**Problem details:**
Go to the line in the entries below that holds "The URL for" and repeat exactly from there through the line that holds "The timeout for", inclusive.

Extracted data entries
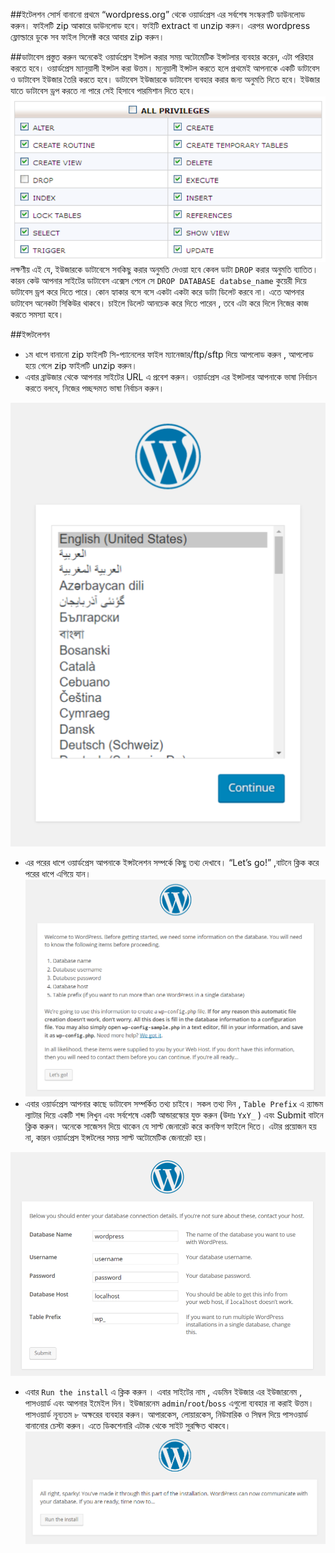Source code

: ##ইটেলশন সোর্স বানানো
প্রথমে  “wordpress.org”  থেকে ওয়ার্ডপ্রেস এর সর্বশেষ সংস্করণটি ডাউনলোড করুন। ফাইলটি zip আকারে ডাউনলোড হবে। ফাইটি  extract বা unzip করুন। এরপর wordpress ফ্লোল্ডারে ডুকে সব ফাইল সিলেক্ট করে আবার zip করুন।

##ডাটাবেস প্রস্তুত করুন
অনেকেই ওয়ার্ডপ্রেস  ইন্সটল করার সময় অটোমেটিক ইন্সটলার ব্যবহার করেন, এটা পরিহার করতে হবে। ওয়ার্ডপ্রেস ম্যানুয়ালী ইন্সটল করা উত্তম। ম্যনুয়ালী ইন্সটল করতে হলে প্রথমেই আপনাকে একটি ডাটাবেস ও ডাটাবেস ইউজার তৈরি করতে হবে। ডাটাবেস ইউজারকে ডাটাবেস ব্যবহার করার জন্য অনুমতি দিতে হবে। ইউজার যাতে ডাটাবেস ড্রপ করতে না পারে সেই হিসাবে পারমিশান দিতে হবে। 
![পারমিশান](1.png)
লক্ষণীয় এই যে, ইউজারকে ডাটাবেসে সবকিছু করার অনুমতি দেওয়া হবে কেবল ডাটা `DROP` করার অনুমতি ব্যাতিত। কারন কেউ আপনার সাইটের ডাটাবেস এক্সেস পেলে সে `DROP DATABASE databse_name` কুয়েরী দিয়ে ডাটাবেস ড্রপ করে দিতে পারে। কোন হ্যাকার বসে বসে একটা একটা করে ডাটা ডিলেট করবে না। এতে আপনার ডাটাবেস অনেকটা সিকিউর থাকবে। চাইলে ডিলেট আনচেক করে দিতে পারেন , তবে এটা করে দিলে নিজের কাজ করতে সমস্যা হবে।

##ইন্সটলেশন
* ১ম ধাপে বানানো zip ফাইলটি সি-প্যানেলের ফাইল ম্যানেজার/ftp/sftp দিয়ে আপলোড করুন , আপলোড হয়ে গেলে zip ফাইলটি unzip করুন।
* এবার ব্রাউজার থেকে আপনার সাইটের URL এ প্রবেশ করুন। ওয়ার্ডপ্রেস এর ইন্সটলার আপনাকে ভাষা নির্বাচন করতে বলবে, নিজের পচ্ছন্দমত ভাষা নির্বাচন করুন।

![](2.png)

* এর পরের ধাপে ওয়ার্ডপ্রেস আপনাকে ইন্সটলেশন সম্পর্কে কিছু তথ্য দেখাবে। “Let’s go!” ,বাটনে ক্লিক করে পরের ধাপে এগিয়ে যান। 
![](3.png)
* এবার ওয়ার্ডপ্রেস আপনার কাছে ডাটাবেস সম্পর্কিত তথ্য চাইবে। সকল তথ্য দিন , `Table Prefix` এ র‍্যান্ডম ল্যাটার দিয়ে একটি শব্দ লিখুন এবং সর্বশেষে একটি আন্ডারস্কোর যুক্ত করুন (উদাঃ `YxY_` ) এবং Submit বাটনে ক্লিক করুন। অনেকে সাজেসন দিয়ে থাকেন যে সাল্ট জেনারেট করে কনফিগ ফাইলে দিতে। এটার প্রয়োজন হয় না, কারন ওয়ার্ডপ্রেস ইন্সটলের সময় সাল্ট অটোমেটিক জেনারেট হয়।

![](4.png)
* এবার `Run the install` এ ক্লিক করুন । এবার সাইটের নাম , এডমিন ইউজার এর ইউজারনেম , পাসওয়ার্ড এবং আপনার ইমেইল দিন। ইউজারনেম `admin`/`root`/`boss` এগুলো ব্যবহার না করাই উত্তম। পাসওয়ার্ড নূন্যতম ৮ অক্ষরের ব্যবহার করুন। আপারকেস, লোয়ারকেস, নিউমারিক ও সিম্বল দিয়ে পাসওয়ার্ড বানানোর চেস্টা করুন। এতে ডিকশেনারি এটাক থেকে সাইট সুরক্ষিত থাকবে।
![](5.png)
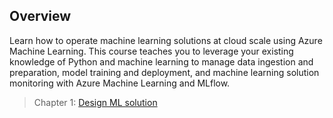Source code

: ## Overview

Learn how to operate machine learning solutions at cloud scale using Azure Machine Learning. This course teaches you to leverage your existing knowledge of Python and machine learning to manage data ingestion and preparation, model training and deployment, and machine learning solution monitoring with Azure Machine Learning and MLflow.

> Chapter 1: [Design ML solution](./Design%20ML%20solution.md)
> 

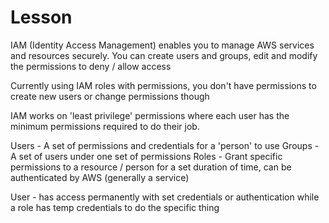 # Lesson

IAM (Identity Access Management) enables you to manage AWS services and resources securely. 
You can create users and groups, edit and modify the permissions to deny / allow access

Currently using IAM roles with permissions, you don't have permissions to create new users or change permissions though

IAM works on 'least privilege' permissions where each user has the minimum permissions required to do their job. 

Users - A set of permissions and credentials for a 'person' to use
Groups - A set of users under one set of permissions
Roles - Grant specific permissions to a resource / person for a set duration of time, can be authenticated by AWS (generally a service)

User - has access permanently with set credentials or authentication while a role has temp credentials to do the specific thing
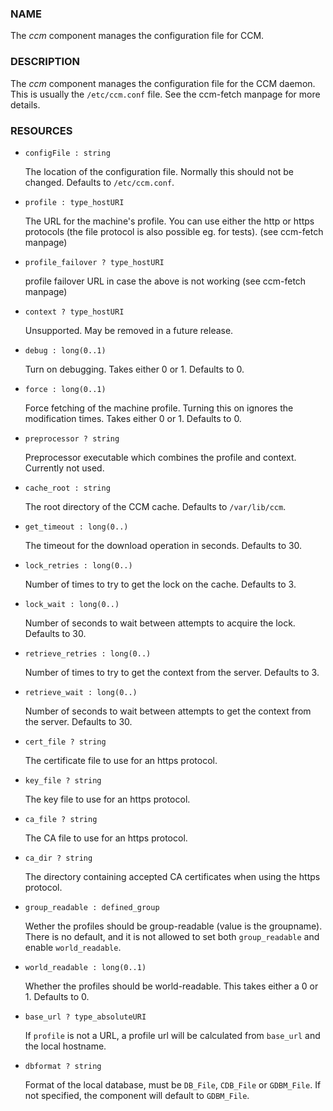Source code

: ### NAME

The _ccm_ component manages the configuration file
for CCM.

### DESCRIPTION

The _ccm_ component manages the configuration file for the CCM
daemon.  This is usually the `/etc/ccm.conf` file. See the ccm-fetch
manpage for more details.

### RESOURCES

- `configFile : string`

    The location of the configuration file.  Normally this should not be
    changed. Defaults to `/etc/ccm.conf`.

- `profile : type_hostURI`

    The URL for the machine's profile.  You can use either the http or
    https protocols (the file protocol is also possible eg. for tests).
    (see ccm-fetch manpage)

- `profile_failover ? type_hostURI`

    profile failover URL in case the above is not working (see ccm-fetch manpage)

- `context ? type_hostURI`

    Unsupported. May be removed in a future release.

- `debug : long(0..1)`

    Turn on debugging.  Takes either 0 or 1.  Defaults to 0.

- `force : long(0..1)`

    Force fetching of the machine profile.  Turning this on ignores the
    modification times.  Takes either 0 or 1.  Defaults to 0.

- `preprocessor ? string`

    Preprocessor executable which combines the profile and context.
    Currently not used.

- `cache_root : string`

    The root directory of the CCM cache.  Defaults to `/var/lib/ccm`.

- `get_timeout : long(0..)`

    The timeout for the download operation in seconds.  Defaults to 30.

- `lock_retries : long(0..)`

    Number of times to try to get the lock on the cache.  Defaults to 3.

- `lock_wait : long(0..)`

    Number of seconds to wait between attempts to acquire the lock.  Defaults to 30.

- `retrieve_retries : long(0..)`

    Number of times to try to get the context from the server.  Defaults to 3.

- `retrieve_wait : long(0..)`

    Number of seconds to wait between attempts to get the context from the
    server.  Defaults to 30.

- `cert_file ? string`

    The certificate file to use for an https protocol.

- `key_file ? string`

    The key file to use for an https protocol.

- `ca_file ? string`

    The CA file to use for an https protocol.

- `ca_dir ? string`

    The directory containing accepted CA certificates when using the https
    protocol.

- `group_readable : defined_group`

    Wether the profiles should be group-readable (value is the groupname).
    There is no default, and it is not allowed to set both `group_readable`
    and enable `world_readable`.

- `world_readable : long(0..1)`

    Whether the profiles should be world-readable.  This takes either a 0
    or 1.  Defaults to 0.

- `base_url ? type_absoluteURI`

    If `profile` is not a URL, a profile url will be calculated from
    `base_url` and the local hostname.

- `dbformat ? string`

    Format of the local database, must be `DB_File`, `CDB_File` or `GDBM_File`.
    If not specified, the component will default to `GDBM_File`.
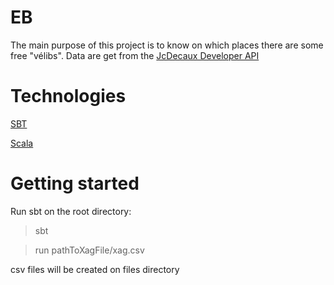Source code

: EB
=====================

The main purpose of this project is to know on which places there are some free "vélibs".
Data are get from the [JcDecaux Developer API](https://developer.jcdecaux.com/#/home)

Technologies
============

[SBT](http://www.scala-sbt.org/)

[Scala](https://www.scala-lang.org/)

Getting started
===============

Run sbt on the root directory:

> sbt

> run pathToXagFile/xag.csv

csv files will be created on files directory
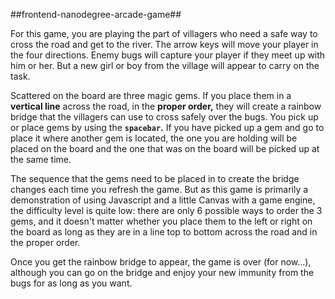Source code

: ##frontend-nanodegree-arcade-game##

For this game, you are playing the part of villagers who need a safe way to cross the road and get to the river. The arrow keys will move your player in the four directions. Enemy bugs will capture your player if they meet up with him or her. But a new girl or boy from the village will appear to carry on the task.

Scattered on the board are three magic gems. If you place them in a **vertical line** across the road, in the **proper order,** they will create a rainbow bridge that the villagers can use to cross safely over the bugs. You pick up or place gems by using the **`spacebar`.** If you have picked up a gem and go to place it where another gem is located, the one you are holding will be placed on the board and the one that was on the board will be picked up at the same time.

The sequence that the gems need to be placed in to create the bridge changes each time you refresh the game. But as this game is primarily a demonstration of using Javascript and a little Canvas with a game engine, the difficulty level is quite low: there are only 6 possible ways to order the 3 gems, and it doesn't matter whether you place them to the left or right on the board as long as they are in a line top to bottom across the road and in the proper order.

Once you get the rainbow bridge to appear, the game is over (for now...), although you can go on the bridge and enjoy your new immunity from the bugs for as long as you want.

**Problem solution:**
    The URL for the machine's profile.  You can use either the http or
    https protocols (the file protocol is also possible eg. for tests).
    (see ccm-fetch manpage)

- `profile_failover ? type_hostURI`

    profile failover URL in case the above is not working (see ccm-fetch manpage)

- `context ? type_hostURI`

    Unsupported. May be removed in a future release.

- `debug : long(0..1)`

    Turn on debugging.  Takes either 0 or 1.  Defaults to 0.

- `force : long(0..1)`

    Force fetching of the machine profile.  Turning this on ignores the
    modification times.  Takes either 0 or 1.  Defaults to 0.

- `preprocessor ? string`

    Preprocessor executable which combines the profile and context.
    Currently not used.

- `cache_root : string`

    The root directory of the CCM cache.  Defaults to `/var/lib/ccm`.

- `get_timeout : long(0..)`

    The timeout for the download operation in seconds.  Defaults to 30.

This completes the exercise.